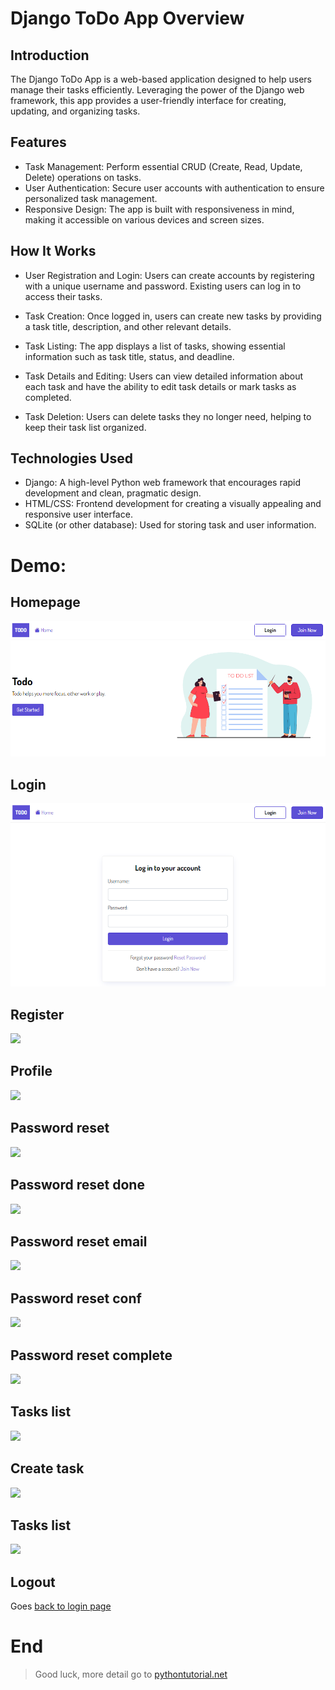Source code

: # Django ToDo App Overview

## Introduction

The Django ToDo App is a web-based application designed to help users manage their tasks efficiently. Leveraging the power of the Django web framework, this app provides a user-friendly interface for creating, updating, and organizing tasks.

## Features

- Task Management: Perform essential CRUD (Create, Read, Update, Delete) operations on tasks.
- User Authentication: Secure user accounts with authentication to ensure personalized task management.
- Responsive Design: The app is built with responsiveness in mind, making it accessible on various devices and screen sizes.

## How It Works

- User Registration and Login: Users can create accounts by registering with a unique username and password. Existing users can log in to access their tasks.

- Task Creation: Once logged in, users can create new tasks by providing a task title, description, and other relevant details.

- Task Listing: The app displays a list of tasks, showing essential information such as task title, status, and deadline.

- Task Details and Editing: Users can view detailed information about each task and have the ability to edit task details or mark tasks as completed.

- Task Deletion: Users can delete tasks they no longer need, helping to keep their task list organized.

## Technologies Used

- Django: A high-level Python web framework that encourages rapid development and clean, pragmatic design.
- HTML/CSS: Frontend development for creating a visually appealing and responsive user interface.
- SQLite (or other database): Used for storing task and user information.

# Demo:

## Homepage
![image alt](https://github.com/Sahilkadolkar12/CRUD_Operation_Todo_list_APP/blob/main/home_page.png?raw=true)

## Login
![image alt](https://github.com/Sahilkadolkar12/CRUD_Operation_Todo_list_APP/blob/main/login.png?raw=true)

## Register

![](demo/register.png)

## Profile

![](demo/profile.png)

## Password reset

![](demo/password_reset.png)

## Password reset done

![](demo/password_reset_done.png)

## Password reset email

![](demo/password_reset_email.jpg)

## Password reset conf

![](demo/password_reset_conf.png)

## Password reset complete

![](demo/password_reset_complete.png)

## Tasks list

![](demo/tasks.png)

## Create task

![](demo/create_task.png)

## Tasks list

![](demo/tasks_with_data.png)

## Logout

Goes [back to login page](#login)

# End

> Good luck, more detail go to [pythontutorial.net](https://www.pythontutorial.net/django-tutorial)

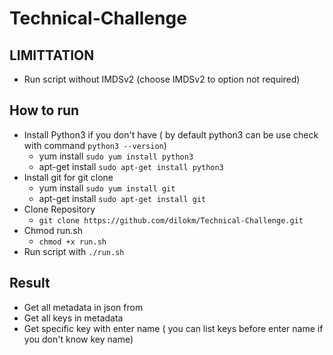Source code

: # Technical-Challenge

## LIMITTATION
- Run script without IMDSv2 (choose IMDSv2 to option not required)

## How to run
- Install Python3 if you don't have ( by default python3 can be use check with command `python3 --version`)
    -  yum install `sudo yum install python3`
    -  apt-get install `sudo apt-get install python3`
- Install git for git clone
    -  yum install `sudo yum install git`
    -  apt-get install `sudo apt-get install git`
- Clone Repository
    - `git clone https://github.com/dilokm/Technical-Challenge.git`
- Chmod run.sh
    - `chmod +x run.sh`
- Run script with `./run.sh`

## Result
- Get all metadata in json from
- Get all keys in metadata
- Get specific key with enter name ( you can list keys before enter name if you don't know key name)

▸ Work to complete: Answer only with the count of lines in the records that include the string "Challenge".

▸ Your solution: 2